At Tatum’s most recent bond hearing this week, the judge pushed back.
Judge Hill, however, sees it differently. ABC13 reached out to him repeatedly to ask why the bond was never denied in 2020, when Tatum was accused of violating his bond. While the judge cannot comment on pending cases, he made his argument clear in court.
“The law requires an actual hearing, where admissible evidence is presented in every instance.
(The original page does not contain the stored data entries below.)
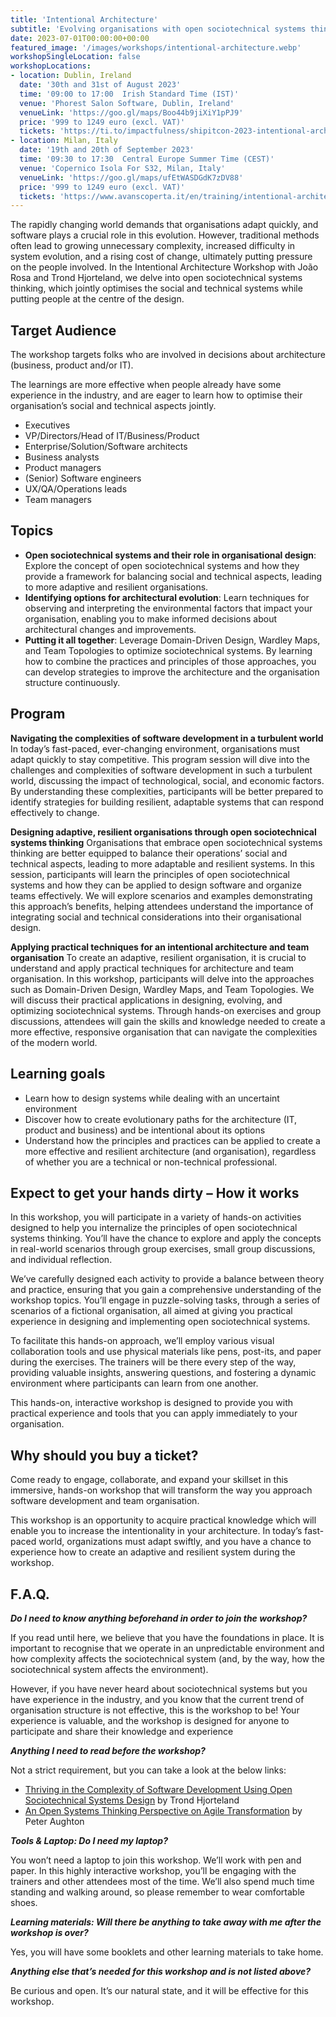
 ```yaml
---
title: 'Intentional Architecture'
subtitle: 'Evolving organisations with open sociotechnical systems thinking'
date: 2023-07-01T00:00:00+00:00
featured_image: '/images/workshops/intentional-architecture.webp'
workshopSingleLocation: false
workshopLocations:
- location: Dublin, Ireland
  date: '30th and 31st of August 2023'
  time: '09:00 to 17:00  Irish Standard Time (IST)'
  venue: 'Phorest Salon Software, Dublin, Ireland'
  venueLink: 'https://goo.gl/maps/Boo44b9jiXiY1pPJ9'
  price: '999 to 1249 euro (excl. VAT)'
  tickets: 'https://ti.to/impactfulness/shipitcon-2023-intentional-architecture-workshop'
- location: Milan, Italy
  date: '19th and 20th of September 2023'
  time: '09:30 to 17:30  Central Europe Summer Time (CEST)'
  venue: 'Copernico Isola For S32, Milan, Italy'
  venueLink: 'https://goo.gl/maps/ufEtWASDGdK7zDV88'
  price: '999 to 1249 euro (excl. VAT)'
  tickets: 'https://www.avanscoperta.it/en/training/intentional-architecture-workshop/'
---
```


The rapidly changing world demands that organisations adapt quickly, and software plays a crucial role in this evolution. However, traditional methods often lead to growing unnecessary complexity, increased difficulty in system evolution, and a rising cost of change, ultimately putting pressure on the people involved. In the Intentional Architecture Workshop with João Rosa and Trond Hjorteland, we delve into open sociotechnical systems thinking, which jointly optimises the social and technical systems while putting people at the centre of the design.

## Target Audience
The workshop targets folks who are involved in decisions about architecture (business, product and/or IT).

The learnings are more effective when people already have some experience in the industry, and are eager to learn how to optimise their organisation’s social and technical aspects jointly.

- Executives
- VP/Directors/Head of IT/Business/Product
- Enterprise/Solution/Software architects
- Business analysts
- Product managers
- (Senior) Software engineers
- UX/QA/Operations leads
- Team managers

## Topics
- **Open sociotechnical systems and their role in organisational design**: Explore the concept of open sociotechnical systems and how they provide a framework for balancing social and technical aspects, leading to more adaptive and resilient organisations.
- **Identifying options for architectural evolution**: Learn techniques for observing and interpreting the environmental factors that impact your organisation, enabling you to make informed decisions about architectural changes and improvements.
- **Putting it all together**: Leverage Domain-Driven Design, Wardley Maps, and Team Topologies to optimize sociotechnical systems. By learning how to combine the practices and principles of those approaches, you can develop strategies to improve the architecture and the organisation structure continuously.

## Program
**Navigating the complexities of software development in a turbulent world**
In today’s fast-paced, ever-changing environment, organisations must adapt quickly to stay competitive. This program session will dive into the challenges and complexities of software development in such a turbulent world, discussing the impact of technological, social, and economic factors. By understanding these complexities, participants will be better prepared to identify strategies for building resilient, adaptable systems that can respond effectively to change.

**Designing adaptive, resilient organisations through open sociotechnical systems thinking**
Organisations that embrace open sociotechnical systems thinking are better equipped to balance their operations’ social and technical aspects, leading to more adaptable and resilient systems. In this session, participants will learn the principles of open sociotechnical systems and how they can be applied to design software and organize teams effectively. We will explore scenarios and examples demonstrating this approach’s benefits, helping attendees understand the importance of integrating social and technical considerations into their organisational design.

**Applying practical techniques for an intentional architecture and team organisation**
To create an adaptive, resilient organisation, it is crucial to understand and apply practical techniques for architecture and team organisation. In this workshop, participants will delve into the approaches such as Domain-Driven Design, Wardley Maps, and Team Topologies. We will discuss their practical applications in designing, evolving, and optimizing sociotechnical systems. Through hands-on exercises and group discussions, attendees will gain the skills and knowledge needed to create a more effective, responsive organisation that can navigate the complexities of the modern world.

## Learning goals
- Learn how to design systems while dealing with an uncertaint environment
- Discover how to create evolutionary paths for the architecture (IT, product and business) and be intentional about its options
- Understand how the principles and practices can be applied to create a more effective and resilient architecture (and organisation), regardless of whether you are a technical or non-technical professional.

## Expect to get your hands dirty – How it works
In this workshop, you will participate in a variety of hands-on activities designed to help you internalize the principles of open sociotechnical systems thinking. You’ll have the chance to explore and apply the concepts in real-world scenarios through group exercises, small group discussions, and individual reflection.

We’ve carefully designed each activity to provide a balance between theory and practice, ensuring that you gain a comprehensive understanding of the workshop topics. You’ll engage in puzzle-solving tasks, through a series of scenarios of a fictional organisation, all aimed at giving you practical experience in designing and implementing open sociotechnical systems.

To facilitate this hands-on approach, we’ll employ various visual collaboration tools and use physical materials like pens, post-its, and paper during the exercises. The trainers will be there every step of the way, providing valuable insights, answering questions, and fostering a dynamic environment where participants can learn from one another.

This hands-on, interactive workshop is designed to provide you with practical experience and tools that you can apply immediately to your organisation.

## Why should you buy a ticket?
Come ready to engage, collaborate, and expand your skillset in this immersive, hands-on workshop that will transform the way you approach software development and team organisation.

This workshop is an opportunity to acquire practical knowledge which will enable you to increase the intentionality in your architecture. In today’s fast-paced world, organizations must adapt swiftly, and you have a chance to experience how to create an adaptive and resilient system during the workshop.

## F.A.Q.
***Do I need to know anything beforehand in order to join the workshop?***

If you read until here, we believe that you have the foundations in place. It is important to recognise that we operate in an unpredictable environment and how complexity affects the sociotechnical system (and, by the way, how the sociotechnical system affects the environment).

However, if you have never heard about sociotechnical systems but you have experience in the industry, and you know that the current trend of organisation structure is not effective, this is the workshop to be!
Your experience is valuable, and the workshop is designed for anyone to participate and share their knowledge and experience

***Anything I need to read before the workshop?***

Not a strict requirement, but you can take a look at the below links:
- [Thriving in the Complexity of Software Development Using Open Sociotechnical Systems Design](https://www.infoq.com/articles/open-sociotechnical-systems-design/ "Title")  by Trond Hjorteland
- [An Open Systems Thinking Perspective on Agile Transformation](https://drive.google.com/file/d/11db68lDHB2pdwqksN5VKot7nM3n5_pRu/view "Title") by Peter Aughton

***Tools & Laptop: Do I need my laptop?***

You won’t need a laptop to join this workshop. We’ll work with pen and paper.
In this highly interactive workshop, you’ll be engaging with the trainers and other attendees most of the time. We’ll also spend much time standing and walking around, so please remember to wear comfortable shoes.

***Learning materials: Will there be anything to take away with me after the workshop is over?***

Yes, you will have some booklets and other learning materials to take home.

***Anything else that’s needed for this workshop and is not listed above?***

Be curious and open. It’s our natural state, and it will be effective for this workshop.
Where the state wants to hold someone at no bond, take away someone’s bond, or raise someone’s bond,” Judge Hill said.
Judge Hill argued that while the state filed a motion to deny bond back in 2020, the district attorney’s office did not properly request the hearing, like they did this time.
“I see there was never a hearing requested on that motion, had there been a hearing, the hearing would have been granted,” Judge Hill said.
Sounds to me like there’s more than enough blame to go around, especially since virtually everyone involved (save for the defendant and his attorneys) believe that, at the very least, Tatum’s bond should have been revoked in 2020. Personally, I’d like to know why it wasn’t revoked at any point in 2021 as well, given the repeated violations of his bond conditions that were documented by prosecutors.
No matter the excuses, the fact remains that Tatum was allowed to remain free, even as the violent felony charges filed against him continued to grow. Tatum would appear to be the textbook example of an individual who poses a threat to the community and should be held without bond; if not after his first murder charge then especially after he was accused of aggravated assault with a deadly weapon the following year.
The fact that this happened in the heart of the Lone Star State is evidence that it’s not just blue state residents who have to worry about what’s happening in their criminal justice system, and it’s further proof that ultimately your safety is your responsibility. The state couldn’t even keep an accused killer behind bars when he violated the terms of his bond, so the idea that it can protect you from every bad actor on the streets is simply a fantasy.